The capacity to spatialize nuanced landscape characteristics evidently affects the designer’s ability to engage these qualities through design. If we extrapolate this and assume widespread participation in drone-based fieldwork, an increase in landscape design strategies that focus on retaining and incorporating the preexisting qualities of a given site is a likely consequence. This is particularly relevant to the integration of culturally appropriated urban wasteland sites (such as the Albany Bulb) into the public realm.

But this is not to suggest that a renewed focus on site specificity will or should displace the past two fruitful decades of emphasis on large-scale associations, systems, and infrastructures. Rather, the drone and the satellite are most productive coexisting as overlapping scales of engagement with landscape. This is particularly relevant to addressing the persistent division within the discipline between site design and regional planning, cities and regions, and between gardens and landscape. Moreover, the drone’s eye is potentially instrumental in grounding the satellite approach to urbanism that has prevailed over the past 15 years and that arguably overlooks the placemaking aspects of dwelling.

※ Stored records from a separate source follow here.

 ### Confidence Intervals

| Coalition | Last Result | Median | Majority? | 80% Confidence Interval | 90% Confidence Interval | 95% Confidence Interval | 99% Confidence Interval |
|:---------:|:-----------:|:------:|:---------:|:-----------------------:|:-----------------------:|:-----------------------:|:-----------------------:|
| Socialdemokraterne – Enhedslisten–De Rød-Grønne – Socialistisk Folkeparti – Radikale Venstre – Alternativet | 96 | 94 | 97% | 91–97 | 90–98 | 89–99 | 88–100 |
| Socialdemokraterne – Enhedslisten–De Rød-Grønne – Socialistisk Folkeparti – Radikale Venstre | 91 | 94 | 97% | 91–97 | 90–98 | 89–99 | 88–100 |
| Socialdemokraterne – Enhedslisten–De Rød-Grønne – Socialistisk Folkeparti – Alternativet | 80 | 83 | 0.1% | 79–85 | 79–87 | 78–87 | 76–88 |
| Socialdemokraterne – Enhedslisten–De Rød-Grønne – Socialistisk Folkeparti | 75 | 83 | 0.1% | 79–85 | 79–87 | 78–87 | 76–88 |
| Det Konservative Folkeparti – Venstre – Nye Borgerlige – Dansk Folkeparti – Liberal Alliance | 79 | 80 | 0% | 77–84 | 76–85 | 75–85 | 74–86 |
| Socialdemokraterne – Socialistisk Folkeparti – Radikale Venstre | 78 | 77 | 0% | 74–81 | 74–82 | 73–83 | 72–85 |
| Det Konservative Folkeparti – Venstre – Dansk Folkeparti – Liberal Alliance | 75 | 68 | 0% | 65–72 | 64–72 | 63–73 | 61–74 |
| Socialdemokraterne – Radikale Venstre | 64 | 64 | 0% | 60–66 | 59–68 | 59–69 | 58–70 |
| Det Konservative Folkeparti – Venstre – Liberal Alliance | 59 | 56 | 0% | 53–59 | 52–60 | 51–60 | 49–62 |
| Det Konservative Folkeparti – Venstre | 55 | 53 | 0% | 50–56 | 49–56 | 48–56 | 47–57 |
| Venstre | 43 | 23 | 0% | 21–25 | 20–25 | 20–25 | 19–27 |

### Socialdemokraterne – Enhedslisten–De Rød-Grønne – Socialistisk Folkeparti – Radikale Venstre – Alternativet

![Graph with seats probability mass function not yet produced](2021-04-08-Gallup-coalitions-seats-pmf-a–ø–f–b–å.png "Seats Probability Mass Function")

Hypothetically, aerial access to the scale at which humans interact with the public realm also creates a platform for other innovations within landscape architecture. The reinvigoration of the human behavioral side of landscape architecture is one such possible by-product. When coupled with recent advances in mobile technology and the social sciences, it is conceivable that behaviorally based design might undergo a similar digitally propelled renaissance, as occurred with ecologically based design a decade and a half ago.

Intentionally capturing the natural and cultural landscape in high fidelity is only one half of the drone story for landscape architecture. The other aspect is the wider cultural assimilation of the drone’s near-ground perspective. Clearly, our distaste at being visibly surveilled remains fervent. But in the same manner that individuals turned the cameras in smartphones back onto institutions of power and eventually back onto themselves, the use of drones as appliances of personal vanity is likely to outstrip the use of drones as deliberate instruments of surveillance and cartography. Whether we agree with it or not, drones are destined to become personal mirrors in the sky, enabling operators to witness (and share) themselves in the third person, positioned within the surrounding landscape.

But there is potentially a silver lining to this looming aerial narcissism. Once the drone operator’s personal vanity is satisfied, attention invariably turns to the surrounding landscape that fills out the majority of the scene. Landscape architecture has a vested interest in how this circumstantially imaged landscape is used and interpreted. It is unlikely to remain inert, since by its very nature the drone’s-eye view implies a certain degree of envisioning of alternative futures. It also provides a degree of instrumentality for enacting those visions. Given that imagining and actuating landscapes is traditionally the task of landscape architects, everyday participation in drone mapping injects core landscape ethics into the existing culture of image sharing. With their horizons extended to include the near landscape, creators and consumers of drone imagery and mapping inadvertently advocate for landscape architecture.

Karl Kullmann is an associate professor of landscape architecture and urban design at the University of California, Berkeley.